▶ _Task to carry out_: Beneath this task are records; print exactly the stretch of them from the line with "https://snipy.onrender.com/api-docs" through the line with "Blog mit schicken", both ends included.
##### Records supplied
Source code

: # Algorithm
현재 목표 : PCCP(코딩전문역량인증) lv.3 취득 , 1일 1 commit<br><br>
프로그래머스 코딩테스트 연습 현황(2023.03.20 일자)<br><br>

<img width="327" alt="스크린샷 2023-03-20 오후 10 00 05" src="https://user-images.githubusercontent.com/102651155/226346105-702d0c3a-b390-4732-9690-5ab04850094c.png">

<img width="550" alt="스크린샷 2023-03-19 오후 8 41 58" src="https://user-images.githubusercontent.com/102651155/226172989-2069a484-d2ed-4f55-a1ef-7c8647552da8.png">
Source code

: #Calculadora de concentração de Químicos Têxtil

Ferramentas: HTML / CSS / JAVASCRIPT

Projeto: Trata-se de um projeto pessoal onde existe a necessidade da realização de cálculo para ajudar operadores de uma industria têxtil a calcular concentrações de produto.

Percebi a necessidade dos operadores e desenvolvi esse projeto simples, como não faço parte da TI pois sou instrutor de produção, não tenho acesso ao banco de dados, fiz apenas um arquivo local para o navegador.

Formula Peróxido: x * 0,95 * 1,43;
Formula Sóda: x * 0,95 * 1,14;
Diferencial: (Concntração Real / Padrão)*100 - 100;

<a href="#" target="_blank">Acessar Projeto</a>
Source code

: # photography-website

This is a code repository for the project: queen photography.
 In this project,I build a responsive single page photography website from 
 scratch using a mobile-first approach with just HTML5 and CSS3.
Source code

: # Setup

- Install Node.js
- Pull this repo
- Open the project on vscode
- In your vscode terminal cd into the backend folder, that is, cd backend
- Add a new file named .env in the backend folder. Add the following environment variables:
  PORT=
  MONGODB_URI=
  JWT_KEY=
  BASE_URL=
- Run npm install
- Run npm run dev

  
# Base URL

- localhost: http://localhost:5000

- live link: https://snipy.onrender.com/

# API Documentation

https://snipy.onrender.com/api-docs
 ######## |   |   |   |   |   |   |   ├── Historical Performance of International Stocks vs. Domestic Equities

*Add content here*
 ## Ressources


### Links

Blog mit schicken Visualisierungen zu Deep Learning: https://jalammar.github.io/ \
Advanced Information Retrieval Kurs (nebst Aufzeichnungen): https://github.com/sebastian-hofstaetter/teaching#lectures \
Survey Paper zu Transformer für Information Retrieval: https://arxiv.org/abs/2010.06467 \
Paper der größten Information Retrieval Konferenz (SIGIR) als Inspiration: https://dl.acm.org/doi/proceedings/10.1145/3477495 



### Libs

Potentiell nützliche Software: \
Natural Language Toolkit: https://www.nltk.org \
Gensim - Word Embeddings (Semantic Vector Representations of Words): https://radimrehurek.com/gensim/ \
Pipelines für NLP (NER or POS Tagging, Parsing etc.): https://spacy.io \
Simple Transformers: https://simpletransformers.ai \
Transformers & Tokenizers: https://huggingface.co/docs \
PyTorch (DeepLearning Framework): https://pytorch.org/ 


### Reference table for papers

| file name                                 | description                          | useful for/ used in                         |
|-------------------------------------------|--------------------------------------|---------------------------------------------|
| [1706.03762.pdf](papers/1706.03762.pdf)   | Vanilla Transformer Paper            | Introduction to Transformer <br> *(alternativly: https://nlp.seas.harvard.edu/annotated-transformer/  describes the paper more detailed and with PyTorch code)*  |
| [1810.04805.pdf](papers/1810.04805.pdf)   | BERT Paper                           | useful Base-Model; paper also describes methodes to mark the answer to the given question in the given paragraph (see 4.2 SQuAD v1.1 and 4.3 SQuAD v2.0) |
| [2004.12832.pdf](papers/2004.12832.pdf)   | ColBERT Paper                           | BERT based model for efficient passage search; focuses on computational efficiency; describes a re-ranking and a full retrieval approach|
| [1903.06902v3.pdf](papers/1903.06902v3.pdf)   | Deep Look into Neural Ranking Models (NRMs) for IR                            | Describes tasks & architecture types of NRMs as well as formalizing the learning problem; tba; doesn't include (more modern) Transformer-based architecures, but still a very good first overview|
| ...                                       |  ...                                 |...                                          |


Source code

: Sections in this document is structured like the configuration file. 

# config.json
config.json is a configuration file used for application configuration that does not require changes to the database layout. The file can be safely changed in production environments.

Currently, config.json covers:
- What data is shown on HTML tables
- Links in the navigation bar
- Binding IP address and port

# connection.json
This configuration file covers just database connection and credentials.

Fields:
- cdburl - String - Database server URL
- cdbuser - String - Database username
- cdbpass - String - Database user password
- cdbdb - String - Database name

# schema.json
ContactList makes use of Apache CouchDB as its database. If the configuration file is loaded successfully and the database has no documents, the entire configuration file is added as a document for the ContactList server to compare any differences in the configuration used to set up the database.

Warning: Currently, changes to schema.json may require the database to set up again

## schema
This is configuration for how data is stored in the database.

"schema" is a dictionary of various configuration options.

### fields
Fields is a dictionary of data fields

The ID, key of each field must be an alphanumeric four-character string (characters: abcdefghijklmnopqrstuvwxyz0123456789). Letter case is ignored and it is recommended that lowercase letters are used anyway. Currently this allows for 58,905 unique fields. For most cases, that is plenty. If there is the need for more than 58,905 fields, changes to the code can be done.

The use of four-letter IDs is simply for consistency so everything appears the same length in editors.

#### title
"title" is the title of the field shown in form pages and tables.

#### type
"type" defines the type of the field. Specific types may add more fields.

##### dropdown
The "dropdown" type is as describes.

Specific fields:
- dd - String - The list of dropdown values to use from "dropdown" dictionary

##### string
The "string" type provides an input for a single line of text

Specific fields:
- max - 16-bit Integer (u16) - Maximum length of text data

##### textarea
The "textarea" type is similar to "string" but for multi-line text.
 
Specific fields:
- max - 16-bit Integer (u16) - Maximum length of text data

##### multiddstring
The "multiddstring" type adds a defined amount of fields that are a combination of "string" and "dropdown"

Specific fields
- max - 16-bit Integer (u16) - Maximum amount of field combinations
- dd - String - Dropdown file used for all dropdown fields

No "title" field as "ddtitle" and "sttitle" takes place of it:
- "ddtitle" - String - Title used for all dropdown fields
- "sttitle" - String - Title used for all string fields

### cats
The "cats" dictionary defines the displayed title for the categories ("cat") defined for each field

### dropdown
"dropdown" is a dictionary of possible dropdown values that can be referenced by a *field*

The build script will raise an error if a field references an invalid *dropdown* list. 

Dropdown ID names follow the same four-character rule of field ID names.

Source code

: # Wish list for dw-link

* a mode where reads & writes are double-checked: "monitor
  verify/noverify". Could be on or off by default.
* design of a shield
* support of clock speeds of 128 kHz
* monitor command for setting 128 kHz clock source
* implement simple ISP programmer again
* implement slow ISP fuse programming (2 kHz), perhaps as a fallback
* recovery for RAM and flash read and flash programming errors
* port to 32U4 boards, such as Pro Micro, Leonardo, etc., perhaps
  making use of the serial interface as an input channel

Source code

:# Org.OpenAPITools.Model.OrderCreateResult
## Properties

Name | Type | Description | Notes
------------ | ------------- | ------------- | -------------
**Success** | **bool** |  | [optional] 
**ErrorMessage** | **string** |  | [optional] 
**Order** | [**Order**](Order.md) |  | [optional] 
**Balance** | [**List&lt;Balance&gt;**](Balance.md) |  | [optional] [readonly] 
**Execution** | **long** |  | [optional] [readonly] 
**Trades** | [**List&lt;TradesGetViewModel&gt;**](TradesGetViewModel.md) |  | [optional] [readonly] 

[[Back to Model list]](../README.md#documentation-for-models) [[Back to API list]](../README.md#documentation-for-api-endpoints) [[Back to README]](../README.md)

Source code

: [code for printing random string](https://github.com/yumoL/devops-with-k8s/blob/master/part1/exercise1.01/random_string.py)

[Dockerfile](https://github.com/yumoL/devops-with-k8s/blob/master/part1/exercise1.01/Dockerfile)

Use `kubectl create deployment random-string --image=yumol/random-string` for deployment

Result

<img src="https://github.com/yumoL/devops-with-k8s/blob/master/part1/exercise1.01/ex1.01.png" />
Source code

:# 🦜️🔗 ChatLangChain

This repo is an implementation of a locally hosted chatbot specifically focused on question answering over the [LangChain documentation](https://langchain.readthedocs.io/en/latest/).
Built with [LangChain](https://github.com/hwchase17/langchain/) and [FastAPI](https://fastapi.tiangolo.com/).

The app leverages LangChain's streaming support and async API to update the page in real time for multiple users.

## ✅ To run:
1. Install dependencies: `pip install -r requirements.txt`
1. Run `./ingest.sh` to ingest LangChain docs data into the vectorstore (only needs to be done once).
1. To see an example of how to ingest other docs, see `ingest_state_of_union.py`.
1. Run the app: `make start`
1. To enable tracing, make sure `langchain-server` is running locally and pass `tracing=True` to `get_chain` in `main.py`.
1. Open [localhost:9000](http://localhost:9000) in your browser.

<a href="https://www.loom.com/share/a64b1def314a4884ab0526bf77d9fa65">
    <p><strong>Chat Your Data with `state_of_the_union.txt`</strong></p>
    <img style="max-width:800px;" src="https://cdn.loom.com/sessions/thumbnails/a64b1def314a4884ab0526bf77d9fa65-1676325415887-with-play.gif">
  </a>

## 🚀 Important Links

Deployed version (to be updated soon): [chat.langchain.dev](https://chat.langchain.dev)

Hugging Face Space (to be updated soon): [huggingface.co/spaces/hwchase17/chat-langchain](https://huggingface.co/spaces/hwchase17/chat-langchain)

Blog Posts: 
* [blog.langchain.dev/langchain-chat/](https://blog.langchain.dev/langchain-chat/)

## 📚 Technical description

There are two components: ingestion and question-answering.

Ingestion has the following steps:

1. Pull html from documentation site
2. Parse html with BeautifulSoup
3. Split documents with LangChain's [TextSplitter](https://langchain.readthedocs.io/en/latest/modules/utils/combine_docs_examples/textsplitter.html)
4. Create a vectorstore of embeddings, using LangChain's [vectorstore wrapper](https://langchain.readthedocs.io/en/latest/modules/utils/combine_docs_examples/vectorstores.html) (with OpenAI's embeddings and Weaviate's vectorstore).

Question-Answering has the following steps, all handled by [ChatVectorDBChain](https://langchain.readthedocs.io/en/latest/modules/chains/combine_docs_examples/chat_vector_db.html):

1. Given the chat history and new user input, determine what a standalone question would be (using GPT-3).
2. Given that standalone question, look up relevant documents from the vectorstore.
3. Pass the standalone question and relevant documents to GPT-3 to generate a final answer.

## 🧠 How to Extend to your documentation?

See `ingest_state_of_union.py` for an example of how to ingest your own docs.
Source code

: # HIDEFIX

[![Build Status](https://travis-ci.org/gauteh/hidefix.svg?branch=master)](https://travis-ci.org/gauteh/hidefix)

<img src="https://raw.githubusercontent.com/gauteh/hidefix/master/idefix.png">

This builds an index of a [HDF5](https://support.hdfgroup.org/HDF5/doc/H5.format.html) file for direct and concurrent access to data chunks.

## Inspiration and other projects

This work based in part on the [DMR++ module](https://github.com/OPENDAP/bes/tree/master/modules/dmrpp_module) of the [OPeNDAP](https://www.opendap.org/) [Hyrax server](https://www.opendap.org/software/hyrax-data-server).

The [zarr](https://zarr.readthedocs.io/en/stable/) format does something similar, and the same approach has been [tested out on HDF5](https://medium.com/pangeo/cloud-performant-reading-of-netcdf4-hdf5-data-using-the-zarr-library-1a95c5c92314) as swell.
##########
▶ _Result of this exercise_:
https://snipy.onrender.com/api-docs
 ######## |   |   |   |   |   |   |   ├── Historical Performance of International Stocks vs. Domestic Equities

*Add content here*
 ## Ressources


### Links

Blog mit schicken Visualisierungen zu Deep Learning: https://jalammar.github.io/ \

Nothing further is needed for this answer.